The Pecos River begins its 900-mile run high in the Sangre de Cristo Range of the Colorado and Northern New Mexico Rocky Mountains, and descends through New Mexico's lowlands "of Western myth and solid American values," as Emlen Hall writes in High and Dry: The Texas-New Mexico Struggle for the Pecos River. Finally, the author writes, the river bends its way across the Texas-New Mexico border into the "blasted heath" of west Texas.

Emlen Hall is a writer, gardener, University of New Mexico law professor, and lawyer who worked for New Mexico on litigation over the meaning of the 1948 Pecos River Compact. Ultimately, this sonnet to the unpredictable Pecos River is also a dirge about the failings of water administrators, engineers and lawyers to comprehend a river they set out to divide.

The goal of the two-state compact was to wring the greatest use out of this "problem river." The Pecos "problem" was one of extremes: too much water in one year, too little in another, and a history of dam-destroying floods.

But the bigger problem was how to turn the compact's fair words into limits on New Mexico's diversions. That task took more than 15 years, the payment of $14 million in damages by New Mexico to Texas, and the appointment of a river master to gauge New Mexico's depletion. In the end, New Mexico paid nearly $41 million to buy and retire 25,472 acre feet of water that had been irrigating 8,743.84 acres of land in the Roswell and Carlsbad areas. But even today, it's still unclear how New Mexico can deliver the amount of water to which Texas is entitled.

The ultimate Pecos challenge has been man's refusal to understand nature's basic river law: that surface stream and tributary ground water are connected and finite.
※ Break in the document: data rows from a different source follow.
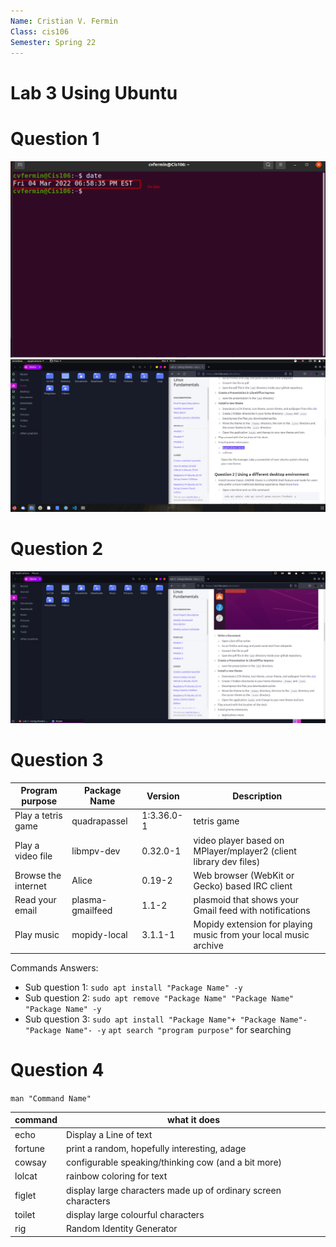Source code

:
 ```yaml
---
Name: Cristian V. Fermin
Class: cis106
Semester: Spring 22 
--- 
```


# Lab 3 Using Ubuntu 

# Question 1

![Q1](q1.1.png)
![Q1](q1.2.png)

# Question 2

![Q2](q2.1.png)

# Question 3

| Program purpose     | Package Name     | Version  | Description                                                      |
| ------------------- | ---------------- | ---------| -----------------------------------------------------------------|
| Play a tetris game  | quadrapassel     |1:3.36.0-1| tetris game                                                      |
| Play a video file   | libmpv-dev       |0.32.0-1  | video player based on MPlayer/mplayer2 (client library dev files)|
| Browse the internet |   Alice          |  0.19-2  |     Web browser (WebKit or Gecko) based IRC client               |
| Read your email     | plasma-gmailfeed | 1.1-2    |        plasmoid that shows your Gmail feed with notifications    |
| Play music          | mopidy-local     | 3.1.1-1  | Mopidy extension for playing music from your local music archive |

Commands Answers: 
* Sub question 1: `sudo apt install "Package Name" -y` 
* Sub question 2: `sudo apt remove "Package Name" "Package Name" "Package Name" -y`
* Sub question 3: `sudo apt install "Package Name"+ "Package Name"- "Package Name"- -y`
`apt search "program purpose"` for searching

# Question 4
`man "Command Name"`

| command | what it does                                                   |
|---------|----------------------------------------------------------------|
| echo    | Display a Line of text                                         |
| fortune | print a random, hopefully interesting, adage                   |
| cowsay  | configurable speaking/thinking cow (and a bit more)            |
| lolcat  | rainbow coloring for text                                      |
| figlet  | display large characters made up of ordinary screen characters |
| toilet  | display large colourful characters                             |
| rig     | Random Identity Generator                                      |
When the Pecos breaks out of its high mountain stronghold into its middle reach, the river gains its base flow from tributary ground water seeping into the channel, bolstered by huge but unpredictable inflows from floods. The 1948 Pecos River Compact tried to deal with the unpredictable flows by requiring that New Mexico maintain the "1947 condition" at the state line. That meant that New Mexicans, collectively, could not use any more water than they had consumed in 1947. Texas would get what was left over, whether it was a huge bounty or a few acre-feet due to drought. This seemed a fair preservation of the status quo; so, with the consent of the two state legislatures and the United States Congress, the interstate apportionment occurred.
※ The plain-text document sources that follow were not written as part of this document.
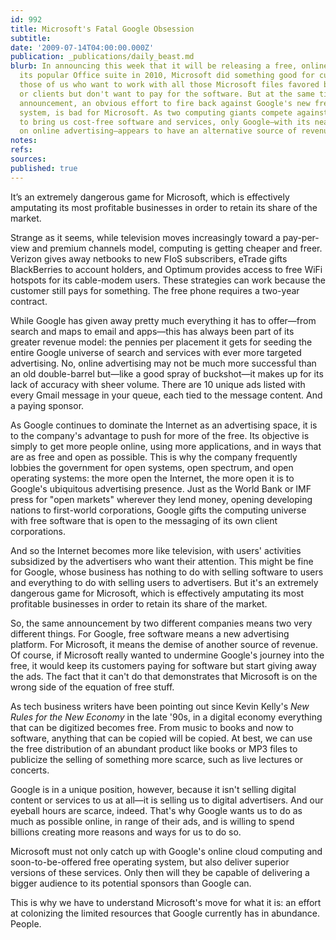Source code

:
 ```yaml
---
id: 992
title: Microsoft's Fatal Google Obsession
subtitle: 
date: '2009-07-14T04:00:00.000Z'
publication: _publications/daily_beast.md
blurb: In announcing this week that it will be releasing a free, online version of
  its popular Office suite in 2010, Microsoft did something good for customers—especially
  those of us who want to work with all those Microsoft files favored by our employers
  or clients but don't want to pay for the software. But at the same time, Microsoft's
  announcement, an obvious effort to fire back against Google's new free operating
  system, is bad for Microsoft. As two computing giants compete against one another
  to bring us cost-free software and services, only Google—with its near-monopoly
  on online advertising—appears to have an alternative source of revenue.
notes: 
refs: 
sources: 
published: true
---
```

It’s an extremely dangerous game for Microsoft, which is effectively amputating its most profitable businesses in order to retain its share of the market.

Strange as it seems, while television moves increasingly toward a pay-per-view and premium channels model, computing is getting cheaper and freer. Verizon gives away netbooks to new FIoS subscribers, eTrade gifts BlackBerries to account holders, and Optimum provides access to free WiFi hotspots for its cable-modem users. These strategies can work because the customer still pays for something. The free phone requires a two-year contract.

While Google has given away pretty much everything it has to offer—from search and maps to email and apps—this has always been part of its greater revenue model: the pennies per placement it gets for seeding the entire Google universe of search and services with ever more targeted advertising. No, online advertising may not be much more successful than an old double-barrel but—like a good spray of buckshot—it makes up for its lack of accuracy with sheer volume. There are 10 unique ads listed with every Gmail message in your queue, each tied to the message content. And a paying sponsor.

As Google continues to dominate the Internet as an advertising space, it is to the company's advantage to push for more of the free. Its objective is simply to get more people online, using more applications, and in ways that are as free and open as possible. This is why the company frequently lobbies the government for open systems, open spectrum, and open operating systems: the more open the Internet, the more open it is to Google's ubiquitous advertising presence. Just as the World Bank or IMF press for "open markets" wherever they lend money, opening developing nations to first-world corporations, Google gifts the computing universe with free software that is open to the messaging of its own client corporations.

And so the Internet becomes more like television, with users' activities subsidized by the advertisers who want their attention. This might be fine for Google, whose business has nothing to do with selling software to users and everything to do with selling users to advertisers. But it's an extremely dangerous game for Microsoft, which is effectively amputating its most profitable businesses in order to retain its share of the market.

So, the same announcement by two different companies means two very different things. For Google, free software means a new advertising platform. For Microsoft, it means the demise of another source of revenue. Of course, if Microsoft really wanted to undermine Google's journey into the free, it would keep its customers paying for software but start giving away the ads. The fact that it can't do that demonstrates that Microsoft is on the wrong side of the equation of free stuff.

As tech business writers have been pointing out since Kevin Kelly's *New Rules for the New Economy* in the late '90s, in a digital economy everything that can be digitized becomes free. From music to books and now to software, anything that can be copied will be copied. At best, we can use the free distribution of an abundant product like books or MP3 files to publicize the selling of something more scarce, such as live lectures or concerts.

Google is in a unique position, however, because it isn't selling digital content or services to us at all—it is selling us to digital advertisers. And our eyeball hours are scarce, indeed. That's why Google wants us to do as much as possible online, in range of their ads, and is willing to spend billions creating more reasons and ways for us to do so.

Microsoft must not only catch up with Google's online cloud computing and soon-to-be-offered free operating system, but also deliver superior versions of these services. Only then will they be capable of delivering a bigger audience to its potential sponsors than Google can.

This is why we have to understand Microsoft's move for what it is: an effort at colonizing the limited resources that Google currently has in abundance. People.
From then on, it was up to New Mexico, which meant it was up to the late, legendary state water engineer Steve Reynolds to make sure New Mexican irrigators controlled themselves. Instead, New Mexico ignored well pumping in the Roswell area, and promoted the drilling of new wells in the Carlsbad area. Finally, it refused to enforce the priority system against the holders of junior rights. When the Texas lawyers came calling, New Mexico argued that saltcedars were sucking up the missing water and that the compact guaranteed all its water uses as of 1947, regardless of depletions they caused to state-line flows.

But the water masters sitting as hearing officers for the U.S. Supreme Court ruled that New Mexico had violated the compact, under-delivering 370,000 acre feet of water to Texas from 1950 to 1983. The court rejected New Mexico's exceptions. Says Hall in summation: "If we acknowledge that ground water and surface water are interconnected, as they surely are, then the Roswell Basin estimates clearly show that New Mexicans went right on developing the Pecos River before, during, and well after the 1947 cutoff date set by the 1948 compact."

High and Dry is fascinating, enjoyable to read, well-documented, but, most of all, thoroughly surprising. Here's a lawyer who worked on the case confessing that a legal instrument approved by two states and the United States couldn't begin to constrain man's ability to strain a river to its vanishing point.

The sonnet? Read Hall's last chapter about working the Pecos River water to his garden for chili and basil. It's musical.

High and Dry: The Texas-New Mexico Struggle for the Pecos River, by G. Emlen Hall. University of New Mexico Press 2002. Hardcover: $39.95. 302 pages

Greg Hobbs is a Justice of the Colorado Supreme Court.